Ce sont des cieux pluvieux dans un pays ignoré du monde. C’est le battement d’ailes d’un papillon dans l’autre côté de l’hémisphère qui fait couler l’or noir au fond des yeux. C’est un soleil radieux et c’est un rêve qui rappelle les balades nocturnes, quand le cœur malade fait les cent pas sur le balcon. C’est une cicatrice de trop, un vieux sphinx dressé sur la couverture d’un livre, c’est le spleen avec sa musique despotique qui trace des cercles ondoyants au fond du cerveau. Ce sont des mots sans vocabulaire enfermés sous une épaisse couche d’angoisse. Mais c’est encore cette indécente espérance qui casse la noirceur du jour par endroits. Un rire grotesque comme un hurlement affreux qui se cabre, une sépulture remplie de tous les regrets dans les cœurs maudits, c’est la moisson des sanglots et des insultes, quand le dernier espoir remet son masque moqueur. Et c’est le temps qui engloutit bourrasques et tremblements, avec son ardeur d’infini qui brûle dans l’âme comme l’ultime larme du monde. C’est tout ce que l’on dit, c’est aussi ce qui se tait, par orgueil, par dépit, par des longs voyages au travers de l’espace d’où les yeux sont revenus troués par les secrets des abîmes.
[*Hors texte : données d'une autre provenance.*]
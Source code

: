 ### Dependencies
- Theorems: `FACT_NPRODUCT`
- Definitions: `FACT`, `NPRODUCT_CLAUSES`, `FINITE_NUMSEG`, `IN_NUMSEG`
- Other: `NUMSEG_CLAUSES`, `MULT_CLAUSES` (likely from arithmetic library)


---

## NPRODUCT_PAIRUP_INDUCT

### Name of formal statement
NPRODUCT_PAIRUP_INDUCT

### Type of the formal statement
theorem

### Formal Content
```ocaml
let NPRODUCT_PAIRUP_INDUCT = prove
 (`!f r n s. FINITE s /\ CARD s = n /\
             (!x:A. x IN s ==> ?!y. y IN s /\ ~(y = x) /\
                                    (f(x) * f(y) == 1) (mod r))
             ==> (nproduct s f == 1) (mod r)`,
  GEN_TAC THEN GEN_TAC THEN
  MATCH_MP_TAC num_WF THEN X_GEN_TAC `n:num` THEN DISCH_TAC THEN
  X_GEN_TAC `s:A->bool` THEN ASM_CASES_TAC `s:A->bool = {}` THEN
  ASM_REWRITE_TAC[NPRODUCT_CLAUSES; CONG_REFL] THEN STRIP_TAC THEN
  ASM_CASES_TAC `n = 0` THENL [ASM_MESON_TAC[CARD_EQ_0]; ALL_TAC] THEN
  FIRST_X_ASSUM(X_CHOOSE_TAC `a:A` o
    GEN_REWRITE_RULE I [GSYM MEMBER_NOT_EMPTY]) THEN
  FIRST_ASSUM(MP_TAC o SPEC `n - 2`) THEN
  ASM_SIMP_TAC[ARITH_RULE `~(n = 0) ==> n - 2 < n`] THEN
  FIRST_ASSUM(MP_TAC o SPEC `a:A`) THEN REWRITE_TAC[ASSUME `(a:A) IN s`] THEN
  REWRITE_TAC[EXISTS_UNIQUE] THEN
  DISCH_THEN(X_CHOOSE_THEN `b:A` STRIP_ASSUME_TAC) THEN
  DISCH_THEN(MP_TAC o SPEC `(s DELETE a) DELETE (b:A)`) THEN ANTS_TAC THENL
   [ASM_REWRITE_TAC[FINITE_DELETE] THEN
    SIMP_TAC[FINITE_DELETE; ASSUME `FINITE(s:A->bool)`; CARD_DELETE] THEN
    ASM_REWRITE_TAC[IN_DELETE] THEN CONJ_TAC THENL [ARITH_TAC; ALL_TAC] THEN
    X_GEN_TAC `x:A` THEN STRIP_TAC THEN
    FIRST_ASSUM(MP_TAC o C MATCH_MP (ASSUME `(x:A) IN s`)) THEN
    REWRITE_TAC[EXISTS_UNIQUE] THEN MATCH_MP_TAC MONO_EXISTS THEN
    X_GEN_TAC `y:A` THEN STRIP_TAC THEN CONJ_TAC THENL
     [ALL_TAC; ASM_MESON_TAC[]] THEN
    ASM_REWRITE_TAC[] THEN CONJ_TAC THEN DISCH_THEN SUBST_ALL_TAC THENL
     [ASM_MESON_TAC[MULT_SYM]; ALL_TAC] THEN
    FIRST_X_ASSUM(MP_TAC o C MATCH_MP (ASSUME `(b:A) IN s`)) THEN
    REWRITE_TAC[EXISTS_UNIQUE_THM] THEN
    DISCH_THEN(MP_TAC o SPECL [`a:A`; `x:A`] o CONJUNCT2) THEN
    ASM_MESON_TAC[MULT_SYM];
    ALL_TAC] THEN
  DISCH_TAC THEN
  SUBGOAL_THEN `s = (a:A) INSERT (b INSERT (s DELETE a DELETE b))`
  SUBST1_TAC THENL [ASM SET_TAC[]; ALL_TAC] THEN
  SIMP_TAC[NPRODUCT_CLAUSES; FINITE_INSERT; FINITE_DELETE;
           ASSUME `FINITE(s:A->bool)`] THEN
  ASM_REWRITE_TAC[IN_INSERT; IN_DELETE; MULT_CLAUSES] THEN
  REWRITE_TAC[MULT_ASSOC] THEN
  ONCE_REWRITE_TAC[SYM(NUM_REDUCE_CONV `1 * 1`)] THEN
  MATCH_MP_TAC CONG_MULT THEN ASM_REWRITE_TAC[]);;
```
C’est la fête de l’illusion qui se finit et c’est l’heure de rentrer à la maison, puis s’endormir péniblement avec l’espoir des morts et la clairvoyance des vaincus. C’est le monde que l’on abandonne pour nous y jeter dedans, parce que l’on parle une langue inconnue et que l’on a plus le temps, le temps de déchiffrer l’alchimie, le temps de boire toute la douleur dans un verre à vin. Alors, on part danser avec les loups, apprendre une autre manière d’exorciser les fatigues de l’esprit dans une espèce de mort faussement joyeuse. Toutes les horloges vibrent comme des squelettes électrisés, une toile peinte de bleu et de gris, saigne d’un rouge primitif qui brûle comme un soleil lointain et cruel. Mais tout doit disparaître avant le crépuscule, avec toutes  les tourmentes de l’Histoire, fièrement dressées sur un socle en bronze. Car notre cœur à nous est le cœur de l’Histoire et parce que nous n’avons plus de rêves fleuris pour recouvrir l’épaisse strate de goudron. Et il ne reste que le spleen, déversant ses flots de mélancolie qui se dispersent dans un temps déjà rêvé. Nos nuits de brume et d’agonie, des hôpitaux bondés et des manoirs à l’abandon, il reste ce peu de volonté qui se cherche dans un présent qui a perdu son futur.